• Required action: Please print every record below exactly as it reads.

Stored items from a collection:
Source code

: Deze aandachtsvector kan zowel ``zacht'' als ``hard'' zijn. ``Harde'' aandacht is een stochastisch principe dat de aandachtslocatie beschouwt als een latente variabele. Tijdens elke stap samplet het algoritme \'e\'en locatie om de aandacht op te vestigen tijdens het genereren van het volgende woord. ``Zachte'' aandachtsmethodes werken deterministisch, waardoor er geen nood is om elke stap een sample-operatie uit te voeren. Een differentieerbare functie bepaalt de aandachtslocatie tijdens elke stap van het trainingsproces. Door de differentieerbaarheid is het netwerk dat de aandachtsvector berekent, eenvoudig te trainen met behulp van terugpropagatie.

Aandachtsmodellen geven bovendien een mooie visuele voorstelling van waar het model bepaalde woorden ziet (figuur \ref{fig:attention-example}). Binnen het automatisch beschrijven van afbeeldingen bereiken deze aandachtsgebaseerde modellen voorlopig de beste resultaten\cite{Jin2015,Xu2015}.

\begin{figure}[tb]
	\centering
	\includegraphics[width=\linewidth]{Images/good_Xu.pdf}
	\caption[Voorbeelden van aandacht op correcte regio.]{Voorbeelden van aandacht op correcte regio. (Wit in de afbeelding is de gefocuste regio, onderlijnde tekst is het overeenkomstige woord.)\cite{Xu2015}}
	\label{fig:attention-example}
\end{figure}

• Exercise result:
Source code

: Deze aandachtsvector kan zowel ``zacht'' als ``hard'' zijn. ``Harde'' aandacht is een stochastisch principe dat de aandachtslocatie beschouwt als een latente variabele. Tijdens elke stap samplet het algoritme \'e\'en locatie om de aandacht op te vestigen tijdens het genereren van het volgende woord. ``Zachte'' aandachtsmethodes werken deterministisch, waardoor er geen nood is om elke stap een sample-operatie uit te voeren. Een differentieerbare functie bepaalt de aandachtslocatie tijdens elke stap van het trainingsproces. Door de differentieerbaarheid is het netwerk dat de aandachtsvector berekent, eenvoudig te trainen met behulp van terugpropagatie.

Aandachtsmodellen geven bovendien een mooie visuele voorstelling van waar het model bepaalde woorden ziet (figuur \ref{fig:attention-example}). Binnen het automatisch beschrijven van afbeeldingen bereiken deze aandachtsgebaseerde modellen voorlopig de beste resultaten\cite{Jin2015,Xu2015}.

\begin{figure}[tb]
	\centering
	\includegraphics[width=\linewidth]{Images/good_Xu.pdf}
	\caption[Voorbeelden van aandacht op correcte regio.]{Voorbeelden van aandacht op correcte regio. (Wit in de afbeelding is de gefocuste regio, onderlijnde tekst is het overeenkomstige woord.)\cite{Xu2015}}
	\label{fig:attention-example}
\end{figure}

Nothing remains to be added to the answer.